Le laboratoire lyonnais s’est donné pour objectif de réduire d’ici à 2030 de 50 % à 60 % ses émissions de gaz à effet de serre, notamment en privilégiant le transport par bateau, et de 30 % sa consommation d’eau. 95 % des déchets seront recyclés ou revalorisés pour produire de l’énergie. "Nous allons équiper nos parkings d’ombrières photovoltaïques pour autoconsommer 10 à 20 % de notre électricité sur tous nos sites", indique Alexandre Mérieux. L’industriel de la santé vient de signer un contrat pour acheter la production d’électricité photovoltaïque du niçois TSE Energy qui construit deux centrales solaires d’une puissance de 21,3 MWc (soit une vingtaine de millions d’euros investis par TSE).

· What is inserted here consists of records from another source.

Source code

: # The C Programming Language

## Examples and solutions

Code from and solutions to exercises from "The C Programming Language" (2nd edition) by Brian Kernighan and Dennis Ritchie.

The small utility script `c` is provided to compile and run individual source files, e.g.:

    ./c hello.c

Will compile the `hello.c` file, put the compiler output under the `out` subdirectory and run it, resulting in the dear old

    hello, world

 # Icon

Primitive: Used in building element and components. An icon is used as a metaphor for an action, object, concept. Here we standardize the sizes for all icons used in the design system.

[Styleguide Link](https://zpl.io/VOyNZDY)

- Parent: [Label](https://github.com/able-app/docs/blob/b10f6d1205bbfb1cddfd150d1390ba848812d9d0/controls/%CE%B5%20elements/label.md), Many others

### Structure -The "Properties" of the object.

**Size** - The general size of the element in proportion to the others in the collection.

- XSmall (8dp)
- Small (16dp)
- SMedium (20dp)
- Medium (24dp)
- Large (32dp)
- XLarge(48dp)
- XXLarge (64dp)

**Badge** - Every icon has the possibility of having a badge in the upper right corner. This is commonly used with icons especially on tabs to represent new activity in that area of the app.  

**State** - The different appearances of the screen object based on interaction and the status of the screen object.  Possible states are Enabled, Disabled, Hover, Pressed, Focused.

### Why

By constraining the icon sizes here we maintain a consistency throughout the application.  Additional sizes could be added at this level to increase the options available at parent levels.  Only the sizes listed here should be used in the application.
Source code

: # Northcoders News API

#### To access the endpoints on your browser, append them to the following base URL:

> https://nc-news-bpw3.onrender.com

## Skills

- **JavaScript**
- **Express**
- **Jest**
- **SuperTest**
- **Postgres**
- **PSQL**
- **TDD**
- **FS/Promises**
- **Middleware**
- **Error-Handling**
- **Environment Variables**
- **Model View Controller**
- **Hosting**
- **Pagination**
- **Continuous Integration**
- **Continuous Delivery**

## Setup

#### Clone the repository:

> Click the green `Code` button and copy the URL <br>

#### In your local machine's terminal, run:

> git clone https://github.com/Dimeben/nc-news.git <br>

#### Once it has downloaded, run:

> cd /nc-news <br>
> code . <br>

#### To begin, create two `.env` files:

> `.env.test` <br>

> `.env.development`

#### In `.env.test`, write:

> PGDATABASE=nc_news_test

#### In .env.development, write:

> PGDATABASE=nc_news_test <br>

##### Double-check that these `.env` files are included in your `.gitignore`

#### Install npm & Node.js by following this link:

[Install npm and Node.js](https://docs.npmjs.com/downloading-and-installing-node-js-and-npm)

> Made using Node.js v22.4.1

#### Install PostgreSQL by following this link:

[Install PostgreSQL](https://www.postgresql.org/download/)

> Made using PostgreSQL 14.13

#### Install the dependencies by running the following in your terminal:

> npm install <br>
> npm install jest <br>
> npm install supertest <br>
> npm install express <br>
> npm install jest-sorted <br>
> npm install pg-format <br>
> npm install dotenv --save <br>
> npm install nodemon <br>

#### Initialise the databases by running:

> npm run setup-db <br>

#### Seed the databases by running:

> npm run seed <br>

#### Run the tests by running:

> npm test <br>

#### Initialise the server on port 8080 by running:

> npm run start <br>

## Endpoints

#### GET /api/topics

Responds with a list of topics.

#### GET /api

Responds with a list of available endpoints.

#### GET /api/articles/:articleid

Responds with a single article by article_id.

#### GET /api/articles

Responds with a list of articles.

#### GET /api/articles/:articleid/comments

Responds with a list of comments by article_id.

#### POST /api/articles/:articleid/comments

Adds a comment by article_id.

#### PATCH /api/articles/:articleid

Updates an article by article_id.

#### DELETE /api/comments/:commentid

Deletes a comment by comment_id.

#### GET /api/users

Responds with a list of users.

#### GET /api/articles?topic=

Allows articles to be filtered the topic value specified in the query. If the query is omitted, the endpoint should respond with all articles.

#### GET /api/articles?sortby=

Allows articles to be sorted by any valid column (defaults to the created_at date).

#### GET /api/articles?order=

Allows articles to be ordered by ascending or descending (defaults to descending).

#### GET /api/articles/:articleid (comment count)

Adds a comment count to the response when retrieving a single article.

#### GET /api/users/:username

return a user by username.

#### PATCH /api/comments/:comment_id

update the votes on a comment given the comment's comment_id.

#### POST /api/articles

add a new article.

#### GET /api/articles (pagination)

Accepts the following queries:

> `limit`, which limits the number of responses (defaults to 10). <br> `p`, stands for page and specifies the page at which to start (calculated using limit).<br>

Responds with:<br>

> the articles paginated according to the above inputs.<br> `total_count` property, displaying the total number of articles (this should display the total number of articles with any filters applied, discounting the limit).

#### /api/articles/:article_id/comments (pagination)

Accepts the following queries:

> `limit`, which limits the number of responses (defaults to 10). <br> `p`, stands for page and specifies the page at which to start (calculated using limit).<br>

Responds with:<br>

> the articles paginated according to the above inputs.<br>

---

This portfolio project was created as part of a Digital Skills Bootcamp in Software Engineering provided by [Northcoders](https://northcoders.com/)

Tests automatisés toujours plus rapides

Par ailleurs, en 2022, bioMérieux a investi 12,4 % de son chiffre d’affaires en R & D (1 500 scientifiques, 30 brevets déposés). "Le nerf de la guerre est d’arriver à produire des tests automatisés délivrant leurs résultats dans des délais de plus en plus courts", estime Alexandre Mérieux. Pour l’heure, la lutte contre l’antibiorésistance concentre plus de 75 % des investissements. La firme basée à Marcy-l’Étoile a notamment acquis l’année dernière la société américaine Specific Diagnostics qui conçoit un test de sensibilité aux antibiotiques. "La surconsommation d’antibiotiques crée de l’antibiorésistance", poursuit-il, d’où l’idée d’apporter des outils pour mieux cibler les molécules en fonction des infections.

Croissance externe en vue

En juin 2022, jusqu’alors unique actionnaire de l’Institut, la famille Mérieux a ouvert le capital à Exor, le holding familial de la famille italienne Agnelli, qui a des participations au sein de Stellantis, Ferrari, Iveco, Christian Louboutin ou encore de La Juventus de Turin. À Lyon, cela s’est traduit par une augmentation de capital estimée à 833 millions d’euros et une prise de participation de 10 % du capital de l’Institut Mérieux.

Ces ressources supplémentaires vont notamment permettre à bioMérieux d’accélérer dans le secteur de la santé, en saisissant des opportunités d’acquisitions. Un domaine stratégique sur lequel va se concentrer Alexandre Mérieux, déchargé d’une partie de ses fonctions grâce aux nouvelles fonctions accordées à Pierre Boulud. Depuis le 1er juillet 2023, Alexandre Mérieux est président exécutif et Pierre Boulud, membre du comité exécutif depuis 7 ans et ancien directeur général délégué, a pris la fonction de directeur général.

Depuis 1987, date du rachat du leader mondial de l’analyse bactériologique automatisée Videk à Saint-Louis, bioMérieux a racheté six sociétés, dont les américains Vitek (analyse bactériologique automatisée) et Specific Diagnostics (test de sensibilité aux antibiotiques) ou encore le néerlandais Organon Teknika (dépistage du VIH). Parmi elles, la pépite américaine BioFire acquise en 2013, dont le savoir-faire lui a permis de se positionner sur les tests Covid. D’autres devraient les rejoindre peut-être dans "la data, un secteur clé" pour Alexandre Mérieux, représentant de la troisième génération de la dynastie familiale.